Mais mes images ne me satisfaisaient pas vraiment. Il leur manquait un lien avec la société, avec son effet sur l'écosystème. Et puis la tempête vint.
Il y eut presque immédiatement des images de l'évènement sur les télévisions après l'annonce répétée de sa venue imminente. Elles ne me disaient rien, je les voyais sans qu'elles éclairent ma compréhension ou si peu. Le 25 janvier, je partis sur le terrain pour me rendre compte par moi-même, pour m'imprégner de ce qui s'était passé, pour comprendre l'ampleur du phénomène. Pendant trois semaines, j'ai sillonné les territoires traversés par la tempête, de la Haute Garonne jusqu'à la Gironde et les Landes.
Les premières photos que je ramenai, peinaient à traduire la situation. On y voyait bien la destruction des forêts mais pas son ampleur.

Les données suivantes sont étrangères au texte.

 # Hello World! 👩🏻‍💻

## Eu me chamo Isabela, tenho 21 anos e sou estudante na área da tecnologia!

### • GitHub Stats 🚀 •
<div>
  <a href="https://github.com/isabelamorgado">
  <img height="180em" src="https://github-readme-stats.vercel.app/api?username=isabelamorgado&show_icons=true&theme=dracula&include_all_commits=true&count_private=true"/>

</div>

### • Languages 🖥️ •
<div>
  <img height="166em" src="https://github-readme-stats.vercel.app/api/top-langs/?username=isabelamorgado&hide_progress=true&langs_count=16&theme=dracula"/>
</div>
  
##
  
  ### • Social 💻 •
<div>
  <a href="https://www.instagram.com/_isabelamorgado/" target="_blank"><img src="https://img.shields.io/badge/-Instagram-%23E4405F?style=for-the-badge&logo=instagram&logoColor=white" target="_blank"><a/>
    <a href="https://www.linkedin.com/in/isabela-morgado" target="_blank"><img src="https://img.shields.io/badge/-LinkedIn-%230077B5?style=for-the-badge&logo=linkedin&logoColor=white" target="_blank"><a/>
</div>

Des vues aériennes auraient sans doute pu rendre compte de l'étendue de la catastrophe mais, outre que je n'ai pas les moyens de ces prises de vue, des photos prises en altitude seraient complètement passées à côté de la sensation que l'on a dans ces lieus violentés, du sentiment que j'éprouvais, à hauteur d'homme, à fouler ce sol ravagé.
Je ne sais plus comment l'idée m'est venue, comment le déclic s'est fait. Mais j'avais envie de redresser ces arbres abattus, de leur rendre leur grandeur naturelle. Ne pouvant le faire de mes mains, je le fis de mes yeux (et non sans quelques torticolis), avec ces cadrages invraisemblables qui leur rendent, enfin, leur verticalité et montrent, par opposition, la violence du phénomène.

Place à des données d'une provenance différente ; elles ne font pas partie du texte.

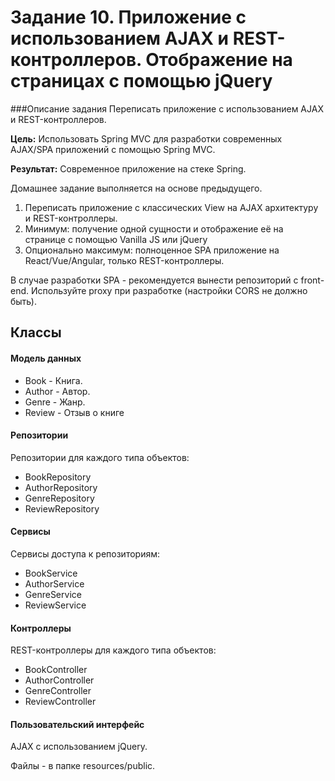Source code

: # Задание 10. Приложение с использованием AJAX и REST-контроллеров. Отображение на страницах с помощью jQuery

###Описание задания
Переписать приложение с использованием AJAX и REST-контроллеров.

**Цель:** Использовать Spring MVC для разработки современных AJAX/SPA приложений c помощью Spring MVC.

**Результат:** Современное приложение на стеке Spring.

Домашнее задание выполняется на основе предыдущего.
1. Переписать приложение с классических View на AJAX архитектуру и REST-контроллеры.
2. Минимум: получение одной сущности и отображение её на странице с помощью Vanilla JS или jQuery
3. Опционально максимум: полноценное SPA приложение на React/Vue/Angular, только REST-контроллеры.

В случае разработки SPA - рекомендуется вынести репозиторий с front-end. Используйте proxy при разработке (настройки CORS не должно быть).

## Классы
#### Модель данных
* Book - Книга.
* Author - Автор. 
* Genre - Жанр.
* Review - Отзыв о книге
 #### Репозитории
 Репозитории для каждого типа объектов:
* BookRepository
* AuthorRepository
* GenreRepository
* ReviewRepository
 #### Сервисы
 Сервисы доступа к репозиториям:
* BookService
* AuthorService
* GenreService
* ReviewService
 #### Контроллеры
 REST-контроллеры для каждого типа объектов:
* BookController
* AuthorController
* GenreController
* ReviewController
#### Пользовательский интерфейс
AJAX c использованием jQuery.

Файлы - в папке resources/public.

Très vite le noir et blanc s'imposa. C'était la seule façon de rendre tangible la rigueur imparable de l'évènement, sa force inéluctable, son tout et rien. Les pièces du puzzle finirent de s'emboiter lorsque le rouge des marquages vint démultiplier la dualité du noir et blanc. Je ne pouvais les associés que dans la poursuite de mon but premier: montrer la continuité et l'abîme entre les deux mondes.

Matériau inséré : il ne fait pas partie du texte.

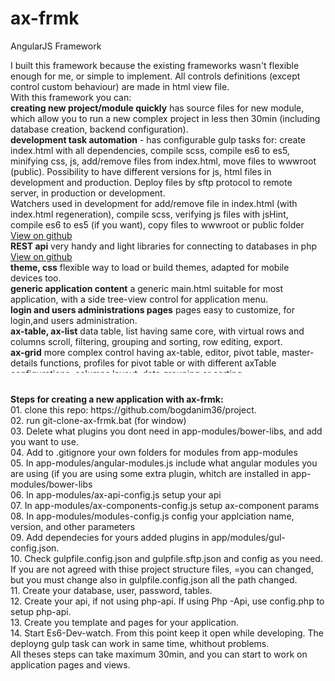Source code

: # ax-frmk
AngularJS Framework
<div style="height:500px;overflow: auto;padding-right:5px;">
    I built this framework because the existing frameworks wasn't flexible enough for me, or simple to implement. All controls definitions (except control custom behaviour) are made in html view file.
    <br>With this framework you can:
    <br><strong>creating new project/module quickly</strong> has source files for new module, which allow you to run a new complex project in less then 30min (including database creation, backend configuration).
    <br><strong>development task automation</strong> - has configurable gulp tasks for: create index.html with all dependencies, compile scss, compile es6 to es5, minifying css, js, add/remove files from index.html, move files to wwwroot (public).
    Possibility to have different versions for js, html files in development and production. Deploy files by sftp protocol to remote server, in production or development.
    <br>Watchers used in development for add/remove file in index.html (with index.html regeneration), compile scss, verifying js files with jsHint, compile es6 to es5 (if you want), copy files to wwwroot or public folder <a href="https://github.com/bogdanim36/gulp-web-tasks">View on github</a>
    <br><strong>REST api</strong> very handy and light libraries for connecting to databases in php <a href="https://github.com/bogdanim36/php-rest-api">View on github</a>
    <br><strong>theme, css</strong> flexible way to load or build themes, adapted for mobile devices too.
    <br><strong>generic application content</strong> a generic main.html suitable for most application, with a side tree-view control for application menu.
    <br><strong>login and users administrations pages</strong> pages easy to customize, for login,and users administration.
    <br><strong>ax-table, ax-list</strong> data table, list having same core, with virtual rows and columns scroll, filtering, grouping and sorting, row editing, export.
    <br><strong>ax-grid</strong> more complex control having ax-table, editor, pivot table, master-details functions, profiles for pivot table or with different axTable configurations, columns layout, data grouping or sorting.
    <br><strong>ax-dropdown-popup</strong> very handy dropdown popup which is smart enough to auto arrange for being visible in browser window, no matter the launcher element is positioned
    <br><strong>ax-dropdown-list, ax-dropdown-table</strong> a dropdown list or table.
    <br><strong>ax-text</strong> text control.
    <br><strong>ax-text-with-zoom</strong> text control with popup editor.
    <br><strong>ax-date, ax-datetime</strong> date and datetime control based on uib-date-picker.
    <br><strong>ax-checkbox</strong> checkbox control.
    <br><strong>ax-radio-options</strong> a radio buttons control.
    <br><strong>ax-file</strong> control to upload file based on ng-upload.
    <br><strong>ax-autocomplete</strong> autocomplete control, having not only a readonly popup for select item you need, but also a popup contain an ax-table for editing source table (if you want/need)
    <br><strong>ax-filter-pane</strong> side panel control with multi selecting lists for setting filters.
    <br><strong>ax-scroller</strong> directive for horizontal toolbars, for defining scrollable container for buttons.
    <br><strong>ax-tabs</strong> a control for defining tabs control.
    <br><strong>ax-tree-view</strong> a tree view control.
    <br><strong>ax-json-tree-view</strong> a tree view for json objects
    <br><strong>ax-dynamic-template,ax-dynamic-template-url</strong> directive to include a template in any view
    <br><strong>ax-url</strong> attribute for defining trusted url.
    <br><strong>auth-service</strong> factory for auth.
    <br><strong>ax-api</strong> factory for connecting to backend.
    <br><strong>ax-data-set</strong> factory to store temporary data.
    <br><strong>ax-data-store</strong> factory with few information and methods needed across the application.
    <ax-attr class="ng-isolate-scope"><br><strong>template-factory</strong> factory for download html files from server.
    <br>At this moment the framework can be used with latest browsers Chrome (recommended), Fire Fox, Opera, Edge.
</div>
<br><br><strong>Steps for creating a new application with ax-frmk:</strong>
<br>  01. clone this repo: https://github.com/bogdanim36/project.
<br>  02. run git-clone-ax-frmk.bat (for window) 
<br>  03. Delete what plugins you dont need in app-modules/bower-libs, and add you want to use.
<br>  04. Add to .gitignore your own folders for modules from app-modules 
<br>  05. In app-modules/angular-modules.js include what angular modules you are using (if you are using some extra plugin, whitch are installed in app-modules/bower-libs
<br>  06. In app-modules/ax-api-config.js setup your api
<br>  07. In app-modules/ax-components-config.js setup ax-component params
<br>  08. In app-modules/modules-config.js config your applciation name, version, and other parameters
<br>  09. Add dependecies for yours added plugins in app/modules/gul-config.json. 
<br>  10. Check gulpfile.config.json and gulpfile.sftp.json and config as you need. If you are not agreed with thise project structure files, =you can changed, but you must change also in gulpfile.config.json all the path changed.
<br>  11. Create your database, user, password, tables.
<br>  12. Create your api, if not using php-api. If using Php -Api, use config.php to setup php-api.
<br>  13. Create you template and pages for your application.
<br>  14. Start Es6-Dev-watch. From this point keep it open while developing. The deployng gulp task can work in same time, whithout problems.
<br>  All theses steps can take maximum 30min, and you can start to work on application pages and views.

L'abîme est celui qui nous laisse penser que l'être humain maîtrise la nature, la fait à sa main, à son esprit, comme une chose dominée par notre "bon" vouloir, sous contrôle. Bien sûr, il n'en est rien. Une tempête vient vite à bout de nos illusions. Elle décide à notre place des arbres à abattre et de ceux qui resteront debout, elle redéssine à la hache nos parcours santé, elle balaye d'un revers nos certitudes de pouvoir et nous renvoie, transis de froid, dans les ruines de nos maisons écrasées, guère plus aguerris qu'à l'aube de l'humanité. Un infime virus grippal sait faire trembler notre monde au bord du gouffre de notre aveuglement.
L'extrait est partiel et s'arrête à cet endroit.